A short-term comet is a dirty snowball made mostly of water-ice and rock. Other materials can include frozen ammonia, methane, or carbon dioxide. Comets which have made previous approaches to the sun have proportionately more rocky material, because they have lost part of their ice and other volatile materials to evaporation.
Many comets contain some organic material, such as ethanol, formaldehyde, or hydrogen cyanide. Even amino acids, the basic building blocks of life, have been observed in comets. Current NASA research proposes that DNA components may also be found in comets.
Coma and tail
As a short-term comet approaches the sun, frozen volatile materials sublimates into gaseous form. The resulting cloud of dust and ionized gas which surrounds the nucleus is known as the coma. Although the nucleus of a comet is rarely more than 30 miles across, the coma can be larger than Jupiter.
When the comet comes closer to the sun, the solar wind pushes part of the gaseous coma away from the nucleus to form the comet’s tail. This is why a comet’s ionized tail always points away from the sun. In a great comet, the tail may be longer than the distance of Earth to the sun.
Most short-term comets also form a second, much fainter tail, which is made up of non-ionized dust from the coma. This tail points back along the comet’s orbit. When the comet is leaving the sun, this dust tail may point towards the sun.
The coma and tail are much brighter than the frozen comet was. Some of the brightness is because of reflected light. Some of it is also produced directly by the comet’s ionized gases.
Short-term comets which never return
Although they have periodic orbits at the time when they are observed, many short-term comets never return a second time. Many short-term comets vanish after coming too close to the sun. After all, nearly all comets are made mostly of water-ice, which melts and then evaporates. Comets which survive a close encounter with the sun leave the region much smaller than when they came in.

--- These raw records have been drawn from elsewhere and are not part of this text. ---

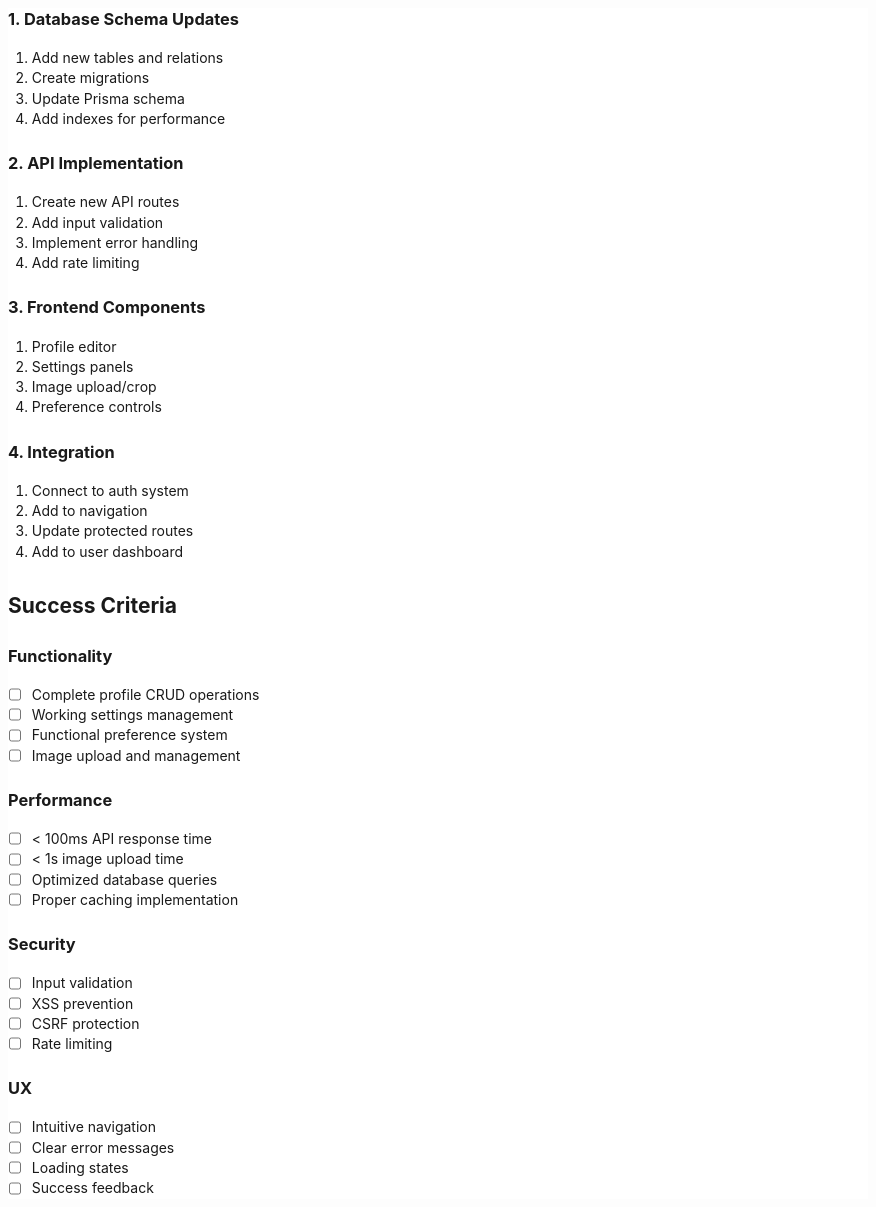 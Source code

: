 ### 1. Database Schema Updates
1. Add new tables and relations
2. Create migrations
3. Update Prisma schema
4. Add indexes for performance

### 2. API Implementation
1. Create new API routes
2. Add input validation
3. Implement error handling
4. Add rate limiting

### 3. Frontend Components
1. Profile editor
2. Settings panels
3. Image upload/crop
4. Preference controls

### 4. Integration
1. Connect to auth system
2. Add to navigation
3. Update protected routes
4. Add to user dashboard

## Success Criteria

### Functionality
- [ ] Complete profile CRUD operations
- [ ] Working settings management
- [ ] Functional preference system
- [ ] Image upload and management

### Performance
- [ ] < 100ms API response time
- [ ] < 1s image upload time
- [ ] Optimized database queries
- [ ] Proper caching implementation

### Security
- [ ] Input validation
- [ ] XSS prevention
- [ ] CSRF protection
- [ ] Rate limiting

### UX
- [ ] Intuitive navigation
- [ ] Clear error messages
- [ ] Loading states
- [ ] Success feedback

After a few encounters with the sun, a short-term comet may be left with few or no volatile materials, leaving only rock or rubble behind. These extinct comets look similar to rocky asteroids, except that their orbit is usually much more elliptical. In some cases, the remaining volatile materials may be locked within the nucleus of the comet by a thick crust. The crust gives protection against evaporation until it is disrupted. These comets are dormant rather than extinct, because damage to the crust could bring them back to life. Roughly 6% of Near Earth Objects (NEOs) are believed to be extinct or dormant comets.

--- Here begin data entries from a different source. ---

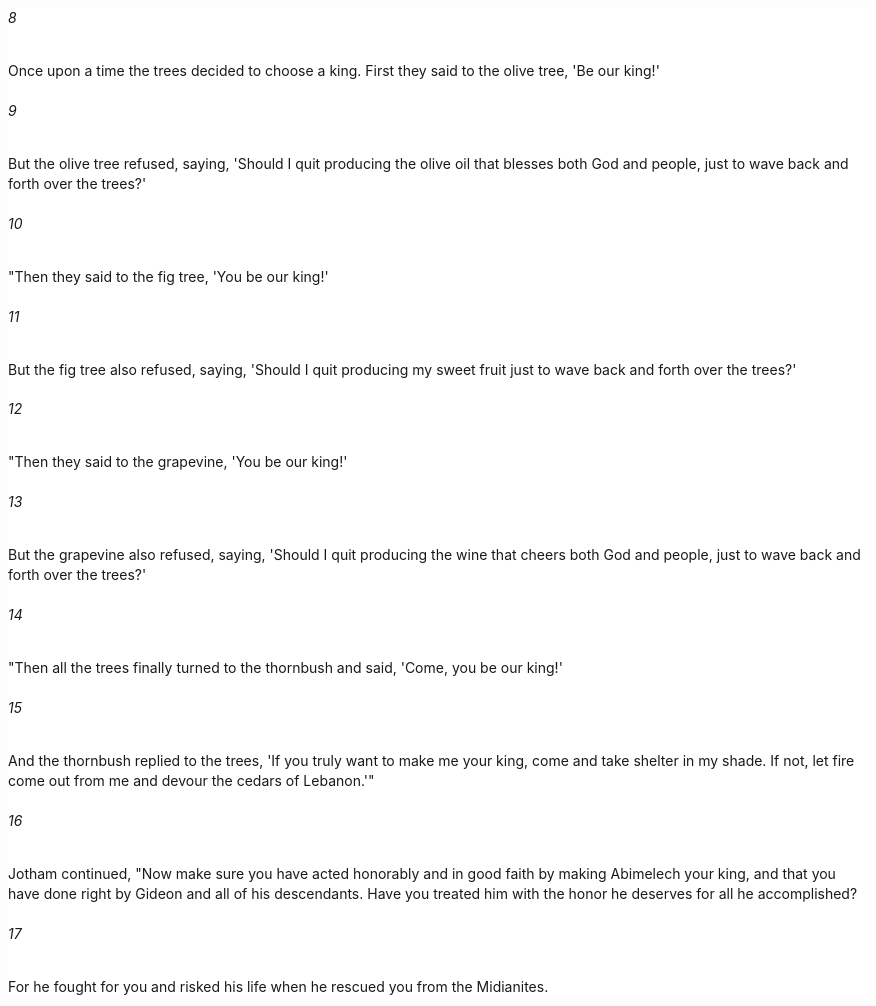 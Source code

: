 

###### 8 

Once upon a time the trees decided to choose a king. First they said to the olive tree, 'Be our king!' 



###### 9 

But the olive tree refused, saying, 'Should I quit producing the olive oil that blesses both God and people, just to wave back and forth over the trees?' 



###### 10 

"Then they said to the fig tree, 'You be our king!' 



###### 11 

But the fig tree also refused, saying, 'Should I quit producing my sweet fruit just to wave back and forth over the trees?' 



###### 12 

"Then they said to the grapevine, 'You be our king!' 



###### 13 

But the grapevine also refused, saying, 'Should I quit producing the wine that cheers both God and people, just to wave back and forth over the trees?' 



###### 14 

"Then all the trees finally turned to the thornbush and said, 'Come, you be our king!' 



###### 15 

And the thornbush replied to the trees, 'If you truly want to make me your king, come and take shelter in my shade. If not, let fire come out from me and devour the cedars of Lebanon.'" 



###### 16 

Jotham continued, "Now make sure you have acted honorably and in good faith by making Abimelech your king, and that you have done right by Gideon and all of his descendants. Have you treated him with the honor he deserves for all he accomplished? 



###### 17 

For he fought for you and risked his life when he rescued you from the Midianites.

Many comets, such as Comet Shoemaker-Levy in 1994, collide with Jupiter or other solar system bodies. Comets which escape collision still cross the orbits of the giant planets and are constantly affected by their gravity. Some of these comets are captured by a planet’s gravity and become its satellites. Others are flung out of the solar system, never to return.
The Cometary Designation System accounts for these possibilities by classifying new comets as X/ if a meaningful orbit cannot be computed. The classification C/ is given to comets which have been confirmed as non-periodic or which have not yet been observed to return. Comets which no longer exist are classified as D/. For example, Comet Shoemaker-Levy is now designated as D/1993 F2.

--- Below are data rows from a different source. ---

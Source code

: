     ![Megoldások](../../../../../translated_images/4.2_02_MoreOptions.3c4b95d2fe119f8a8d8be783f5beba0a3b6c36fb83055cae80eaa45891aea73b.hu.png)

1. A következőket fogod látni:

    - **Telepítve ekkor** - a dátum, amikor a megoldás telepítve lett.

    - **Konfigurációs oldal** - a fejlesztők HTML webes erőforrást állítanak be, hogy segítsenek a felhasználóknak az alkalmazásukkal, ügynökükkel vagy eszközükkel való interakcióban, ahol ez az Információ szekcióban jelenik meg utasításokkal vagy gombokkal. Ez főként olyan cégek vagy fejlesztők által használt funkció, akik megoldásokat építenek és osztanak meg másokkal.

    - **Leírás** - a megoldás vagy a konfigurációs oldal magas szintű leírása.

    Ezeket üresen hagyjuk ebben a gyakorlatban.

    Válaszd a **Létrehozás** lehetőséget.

A few short-term comets do not vanish completely when they die. In their afterlives, they come back as meteor showers. The annual Perseid meteor shower consists of remnants of Comet Swift-Tuttle which travel along the same orbit as the parent comet.
Comet Swift-Tuttle itself has a small chance of colliding with either the Earth or the Moon in one of its future orbits, although its closest approaches won’t happen until the year 4479. This could be similar to how water from other comets may live on as lunar ice, or even in the Earth’s oceans. Some astrobiologists have hypothesized that these comets may even have been the source of life on earth.